● **What you will do**
Begin with the first line below and retype each line exactly through the line containing "Mainly used for". Any pictures are to be left out.

<<<<

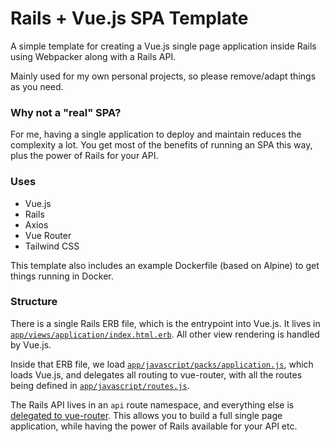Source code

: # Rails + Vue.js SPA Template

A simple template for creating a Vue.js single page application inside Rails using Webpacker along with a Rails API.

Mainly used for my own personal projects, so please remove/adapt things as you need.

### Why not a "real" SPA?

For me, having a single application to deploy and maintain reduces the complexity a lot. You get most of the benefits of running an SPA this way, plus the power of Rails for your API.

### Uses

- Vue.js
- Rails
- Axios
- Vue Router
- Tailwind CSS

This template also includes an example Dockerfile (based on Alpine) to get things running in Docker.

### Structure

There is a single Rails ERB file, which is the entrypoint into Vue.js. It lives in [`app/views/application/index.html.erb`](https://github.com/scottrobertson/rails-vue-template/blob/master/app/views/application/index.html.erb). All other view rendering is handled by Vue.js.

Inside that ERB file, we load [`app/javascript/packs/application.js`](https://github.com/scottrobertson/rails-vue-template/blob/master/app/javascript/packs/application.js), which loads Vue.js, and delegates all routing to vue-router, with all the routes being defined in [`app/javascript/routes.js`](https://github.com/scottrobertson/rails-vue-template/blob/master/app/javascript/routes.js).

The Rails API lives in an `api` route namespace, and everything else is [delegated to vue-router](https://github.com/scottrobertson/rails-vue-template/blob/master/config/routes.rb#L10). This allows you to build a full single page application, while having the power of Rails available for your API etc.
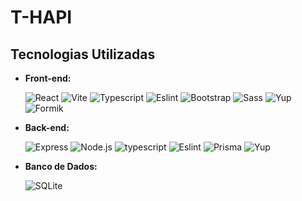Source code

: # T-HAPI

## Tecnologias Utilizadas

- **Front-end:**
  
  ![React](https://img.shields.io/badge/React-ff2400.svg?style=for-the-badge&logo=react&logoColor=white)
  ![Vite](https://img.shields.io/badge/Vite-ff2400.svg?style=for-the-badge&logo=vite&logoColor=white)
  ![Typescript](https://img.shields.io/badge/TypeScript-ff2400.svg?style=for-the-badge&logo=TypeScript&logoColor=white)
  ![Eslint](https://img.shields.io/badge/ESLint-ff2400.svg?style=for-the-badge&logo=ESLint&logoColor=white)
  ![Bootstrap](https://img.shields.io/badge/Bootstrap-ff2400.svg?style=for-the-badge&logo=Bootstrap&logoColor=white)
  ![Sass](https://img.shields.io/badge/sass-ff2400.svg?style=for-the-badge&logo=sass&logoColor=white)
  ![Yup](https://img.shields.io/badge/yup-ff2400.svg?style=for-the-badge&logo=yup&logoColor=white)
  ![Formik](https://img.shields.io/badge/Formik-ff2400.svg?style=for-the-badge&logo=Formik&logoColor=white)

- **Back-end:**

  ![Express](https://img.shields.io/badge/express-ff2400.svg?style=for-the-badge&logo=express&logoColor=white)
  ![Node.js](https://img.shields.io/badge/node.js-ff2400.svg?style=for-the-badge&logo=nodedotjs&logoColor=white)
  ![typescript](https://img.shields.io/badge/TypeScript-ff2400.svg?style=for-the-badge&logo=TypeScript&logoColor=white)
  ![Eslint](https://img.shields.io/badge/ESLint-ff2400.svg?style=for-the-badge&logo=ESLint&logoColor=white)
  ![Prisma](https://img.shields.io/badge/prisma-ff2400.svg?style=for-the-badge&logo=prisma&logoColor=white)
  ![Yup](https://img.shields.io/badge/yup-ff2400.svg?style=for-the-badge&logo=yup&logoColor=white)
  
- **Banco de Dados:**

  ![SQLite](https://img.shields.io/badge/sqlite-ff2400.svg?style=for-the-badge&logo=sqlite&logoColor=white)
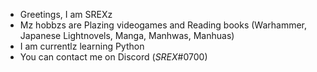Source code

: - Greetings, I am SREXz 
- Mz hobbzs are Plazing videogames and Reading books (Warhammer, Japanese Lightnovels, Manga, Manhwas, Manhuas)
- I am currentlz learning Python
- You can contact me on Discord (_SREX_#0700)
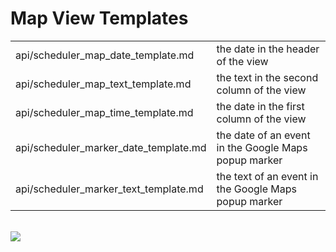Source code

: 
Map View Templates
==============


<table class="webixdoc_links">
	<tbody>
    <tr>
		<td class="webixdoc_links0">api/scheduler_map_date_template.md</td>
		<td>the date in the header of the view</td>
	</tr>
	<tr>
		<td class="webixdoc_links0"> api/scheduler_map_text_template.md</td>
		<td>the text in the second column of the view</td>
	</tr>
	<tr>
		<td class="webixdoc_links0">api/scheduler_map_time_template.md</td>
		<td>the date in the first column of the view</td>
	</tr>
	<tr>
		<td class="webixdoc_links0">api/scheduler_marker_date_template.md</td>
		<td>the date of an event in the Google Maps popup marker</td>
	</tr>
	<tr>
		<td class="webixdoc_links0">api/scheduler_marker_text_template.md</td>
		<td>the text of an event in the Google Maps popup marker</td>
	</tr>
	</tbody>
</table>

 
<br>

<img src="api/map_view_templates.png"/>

>>>>

● **Response area**
Source code

: # Rails + Vue.js SPA Template

A simple template for creating a Vue.js single page application inside Rails using Webpacker along with a Rails API.

Mainly used for my own personal projects, so please remove/adapt things as you need.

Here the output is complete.